Remember the Solar Clock and Calendar we built way back in Activity #1? Have you been keeping up with your observations? If you have, you are in for a wonderful experience! Any line from the tip of the gnomon stretched down to the tip of the shadow, shows the precise angle of the Sun in the sky. You can demonstrate this with one of the small student sundials and a flashlight in the classroom. Shine the light so that the pencil casts a shadow down onto the edge of the cardboard. Hold the light steady and stretch a string from the tip of the pencil down to the tip of the shadow – you string points directly back to your light source!

Have the students take their sundials and stretch a string from the pencil tip down to the first dot made back in September, then stretch the string to each dot in succession.

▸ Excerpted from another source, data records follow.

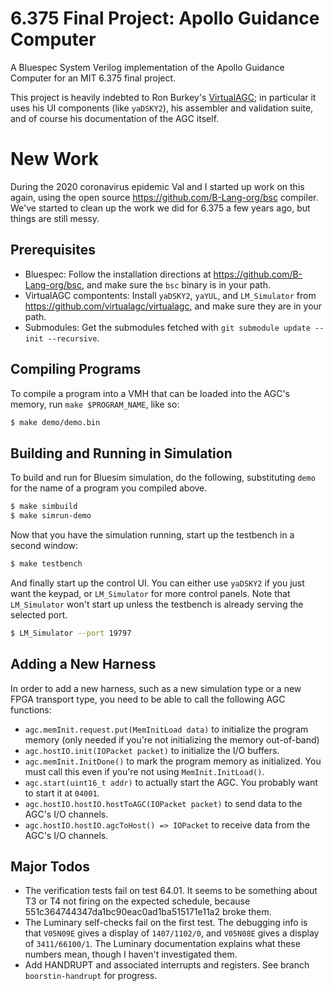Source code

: 6.375 Final Project: Apollo Guidance Computer
=============================================

A Bluespec System Verilog implementation of the Apollo Guidance Computer for an MIT 6.375 final project.

This project is heavily indebted to Ron Burkey's [VirtualAGC](https://www.ibiblio.org/apollo/index.html); in particular it uses his UI components (like `yaDSKY2`), his assembler and validation suite, and of course his documentation of the AGC itself.


New Work
========

During the 2020 coronavirus epidemic Val and I started up work on this again, using the open source https://github.com/B-Lang-org/bsc compiler.  We've started to clean up the work we did for 6.375 a few years ago, but things are still messy.


Prerequisites
-------------

* Bluespec: Follow the installation directions at https://github.com/B-Lang-org/bsc, and make sure the `bsc` binary is in your path.
* VirtualAGC compontents: Install `yaDSKY2`, `yaYUL`, and `LM_Simulator` from https://github.com/virtualagc/virtualagc, and make sure they are in your path.
* Submodules: Get the submodules fetched with `git submodule update --init --recursive`.


Compiling Programs
------------------

To compile a program into a VMH that can be loaded into the AGC's memory, run `make $PROGRAM_NAME`, like so:

```sh
$ make demo/demo.bin
```


Building and Running in Simulation
----------------------------------

To build and run for Bluesim simulation, do the following, substituting `demo` for the name of a program you compiled above.

```sh
$ make simbuild
$ make simrun-demo
```

Now that you have the simulation running, start up the testbench in a second window:

```sh
$ make testbench
```

And finally start up the control UI.  You can either use `yaDSKY2` if you just want the keypad, or `LM_Simulator` for more control panels.  Note that `LM_Simulator` won't start up unless the testbench is already serving the selected port.

```sh
$ LM_Simulator --port 19797
```


Adding a New Harness
--------------------

In order to add a new harness, such as a new simulation type or a new FPGA transport type, you need to be able to call the following AGC functions:
  - `agc.memInit.request.put(MemInitLoad data)` to initialize the program memory (only needed if you're not initializing the memory out-of-band)
  - `agc.hostIO.init(IOPacket packet)` to initialize the I/O buffers.
  - `agc.memInit.InitDone()` to mark the program memory as initialized.  You must call this even if you're not using `MemInit.InitLoad()`.
  - `agc.start(uint16_t addr)` to actually start the AGC.  You probably want to start it at `04001`.
  - `agc.hostIO.hostIO.hostToAGC(IOPacket packet)` to send data to the AGC's I/O channels.
  - `agc.hostIO.hostIO.agcToHost() => IOPacket` to receive data from the AGC's I/O channels.


Major Todos
-----------

  - The verification tests fail on test 64.01.  It seems to be something about T3 or T4 not firing on the expected schedule, because 551c364744347da1bc90eac0ad1ba515171e11a2 broke them.
  - The Luminary self-checks fail on the first test.  The debugging info is that `V05N09E` gives a display of `1407/1102/0`, and `V05N08E` gives a display of `3411/66100/1`.  The Luminary documentation explains what these numbers mean, though I haven't investigated them.
  - Add HANDRUPT and associated interrupts and registers.  See branch `boorstin-handrupt` for progress.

The angle gets shallower until mid-December, then begins to increase again as you move into the spring months. Your solar clock and calendar proves by experiment that our tilted axis model of the Earth is correct. The prediction made by the tilted axis model (the Sun’s angle will change through the seasons) has been confirmed, while the prediction made by the original model (the Sun’s angle will not change through the year) has been disproved.

Being a Scientist

Can you measure the angle of the Earth’s axis with as much precision as Tycho Brahe and Johannes Kepler did in the 17^th century? Potentially, all you need is a vertical stick and a protractor. If you know how to do some trigonometry, you can do this with just a vertical stick and a tape measure?

You will need to measure the angle of the Sun by measuring the angle between the tip of the shadow and the top of the vertical stick. You will need to do this on two different days, and at the same time of day. The required days are the winter solstice (December 21^st) and the summer solstice (June 21^st).

One these days, when the shadow falls perfectly along a north-south line, the Sun is crossing the meridian or center line of the sky. On the winter solstice, the Sun will be at its lowest angle above the horizon; while on the summer solstice, the Sun will be at its highest angle in the sky.

These two angles represent the extremes in the Sun’s angle above the horizon. Keep in mind that in summer, we are tilted toward the Sun, while in the winter we are tilted away from the Sun. By calculating the difference between these two angles – and then dividing the difference in half – we will measure the tilt of the Earth’s axis.

The tilt of the axis measured by Tycho and Kepler is 23.5 degrees – meaning that the total difference in the solstice angles is 47 degrees. How close did your students come to this measurement?

Following Up

There are many good documentaries on Copernicus, Tycho, and Kepler. Find one of these videos to show in your class!